As the owner of a company that builds Web applications, I appreciate the need for having a good search facility built into the application. This is important for all the applications we build, but particularly for the e-commerce applications when failure to find relevant products to a search request can result in the significant loss of revenue. I am sure all of you have experienced the frustration of entering a search term into a Web sites search box only to receive results that are not relevant or that no results came back. Over the last few years a number of open source search solutions have been developed that begin to address the complexities of search. Examples include Lucene and Solr. These systems are excellent but using them required a high degree of knowledge in not only the programming but also in their installation and administration.
With this background, I was really excited to hear that Amazon have launched a new Cloud Web Service known as CloudSearch. Have you ever searched on Amazon’s Web site and been impressed by the accuracy and thoroughness of the results ? If so you have been using the technology behind the new CloudSearch service. So what is this service and what does it provide ?
Amazon CloudSearch is a fully managed search service in the cloud. It enables developers to concentrate on building applications and provides all the search functionality required with none of the normally associated complexity. The service is easy to use but incredibly powerful. To use it requires the creation of a search domain. Data is uploaded to the search domain in either XML or JSON format that must conform to Amazon’s Search Document Format (SDF) and Amazon then indexes it and makes it available for complex searches within seconds. Each domain has an endpoint URL to which the searches are sent and then the results are returned in JSON format by default or XML if specifically requested. To prevent unauthorised access to the search domain endpoints, security settings enable access to be restricted to individual or ranges of IP addresses. These addresses will typically be the machines of the Web application that has the search facility built into it.

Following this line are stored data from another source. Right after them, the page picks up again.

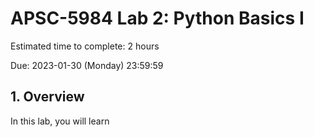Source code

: # APSC-5984 Lab 2: Python Basics I

Estimated time to complete:  2 hours

Due: 2023-01-30 (Monday) 23:59:59

## 1. Overview

In this lab, you will learn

The pricing model for CloudSearch is based on the number of machine instances running to support your search needs, and there are three instance sizes to choose from initially. After this there is a small charge for bulk data upload to the service and then the normal data transfer costs out of the cloud that applies to all AWS data. Given the sophistication of the service, together with the simplicity of its usage, this is an incredibly attractive proposition Amazon have again provided as part of the AWS portfolio. I am impressed that I am using this service within two hours of reading the documentation. If you require search in your applications, I urge you to take a look at this service.